Tuesday, July 27, 2010

Coming Home

I found the yellowed clipped article tucked between baby pictures and frayed friendship bracelets.  It was a photo from when I was ten presenting my construction paper tzedakah(charity) box to the head of the Phoenix Jewish Federation.  I had collected my dimes and proudly handed over my accumulated allowance to support Project Exodus, the campaign to save the Ethiopian Jews.  I’m sure my $26.14 made a huge difference, but the bigger question is why I was so inspired to help at age 10. 

Yes, it was a great cause, providing support and aid to help Jews immigrate to Israel.  Yes, my mother was a very active volunteer in the Jewish Federation, which is how I heard about it in the first place.  But I’d never been to Israel nor met any of these refugees. There had been other campaigns and causes that lacked homemade coin boxes.  So what was the difference here?

It was home.  The campaign ad crooned heartfelt lyrics as the desperate families deplaned and kissed the Israeli soil.  We were helping them come home. This was something I cared about.  I couldn’t ignore the loss of safety in their eyes, scanning horizons for a place to call your own.  I related to the pursuit of community, the welcoming arms that cushion life’s blows.  I too longed to belong, to fit in, and to exhale with a knowing of care.  I sought to transform new into familiar, unpacking for a day’s vacation, tacking up pictures to the wooden walls at summer camp.  I nested, secure in the trinkets and love that home defined.  I resisted travel, shaky when forced to cram home into carry-on bags, lost in the backdrop of adventure. 

I knew how a house isn’t always a home, how adoring aromas can vanish in the face of frustration and exhaustion.

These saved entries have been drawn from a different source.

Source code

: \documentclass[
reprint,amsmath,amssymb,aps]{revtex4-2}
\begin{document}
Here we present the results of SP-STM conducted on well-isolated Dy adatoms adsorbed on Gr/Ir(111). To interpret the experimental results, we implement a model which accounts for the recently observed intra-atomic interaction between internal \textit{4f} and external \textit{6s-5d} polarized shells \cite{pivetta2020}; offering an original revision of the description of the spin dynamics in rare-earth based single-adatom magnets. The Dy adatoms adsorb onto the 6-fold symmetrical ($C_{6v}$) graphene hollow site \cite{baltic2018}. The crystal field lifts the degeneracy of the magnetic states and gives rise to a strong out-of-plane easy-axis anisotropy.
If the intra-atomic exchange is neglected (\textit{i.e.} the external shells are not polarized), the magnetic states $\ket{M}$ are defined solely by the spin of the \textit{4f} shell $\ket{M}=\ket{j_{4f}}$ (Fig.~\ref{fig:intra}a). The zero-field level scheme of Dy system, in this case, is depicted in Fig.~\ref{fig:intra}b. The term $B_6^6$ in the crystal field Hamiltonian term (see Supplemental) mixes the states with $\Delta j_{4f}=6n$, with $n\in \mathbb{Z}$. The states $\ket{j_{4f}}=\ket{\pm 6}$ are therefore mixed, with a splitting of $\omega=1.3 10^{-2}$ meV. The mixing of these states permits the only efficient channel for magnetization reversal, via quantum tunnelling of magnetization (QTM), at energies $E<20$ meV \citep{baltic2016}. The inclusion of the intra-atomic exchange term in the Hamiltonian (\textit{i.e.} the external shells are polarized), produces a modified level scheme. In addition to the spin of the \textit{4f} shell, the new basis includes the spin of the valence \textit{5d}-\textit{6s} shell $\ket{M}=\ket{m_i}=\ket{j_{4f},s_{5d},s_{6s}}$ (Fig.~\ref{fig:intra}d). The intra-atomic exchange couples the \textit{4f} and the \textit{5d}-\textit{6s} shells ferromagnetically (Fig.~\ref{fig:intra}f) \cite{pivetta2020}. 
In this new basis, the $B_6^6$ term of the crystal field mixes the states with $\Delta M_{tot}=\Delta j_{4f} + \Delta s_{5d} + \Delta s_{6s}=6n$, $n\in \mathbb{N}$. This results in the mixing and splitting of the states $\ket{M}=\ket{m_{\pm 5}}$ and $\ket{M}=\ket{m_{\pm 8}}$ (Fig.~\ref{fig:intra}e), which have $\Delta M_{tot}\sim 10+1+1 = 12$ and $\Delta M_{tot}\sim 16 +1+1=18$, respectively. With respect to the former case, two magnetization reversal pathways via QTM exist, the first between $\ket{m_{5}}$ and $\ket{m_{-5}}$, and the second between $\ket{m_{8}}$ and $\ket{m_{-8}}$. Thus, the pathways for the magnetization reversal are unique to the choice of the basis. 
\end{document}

There were nights of wandering into my parent’s bedroom, mute to explain this ache of being homesick for a home that doesn’t exist.  I was a worrier, and got trapped within the tentacles of fear, where reassurances that ‘nothing bad will happen to us’ paled by Holocaust legacies and nightly news. 

But there were also afternoons of storybook home-ness, finger-painting with pudding on the kitchen table and diving for pennies in the lukewarm pool of an august night.  There were meals of laughter and snuggling before bed.  I was lucky.  I had a house that stood as a home, even throughout the raindrops.  And still, I wanted more, needed more.  I craved constant perfection, eternal happiness, and an eraser for the edge of anger that crept in.  I compared my home to TV shows and fiction chapters, always coming up short.  I yearned for permanence, a home that never disappointed, was too busy, or overworked.  

In other words, I needed to change my definition.  And I have.  I’ve grown up, and remain stunned by the beauty that I grew up in, the support that lay beneath my feet, even when I was blind.  I hear about houses of horror, traumas and nightmarish childhoods.  And I say a prayer of thanks that I know what home feels like. 

So the coins saved were my way of sharing home.  I donated my allowance in an effort to quench the desire for safety, to help the wandering rest, to build a room that could become a home for the sad eyes I saw on the screen.  

I wanted to help them come home and to ensure one for myself.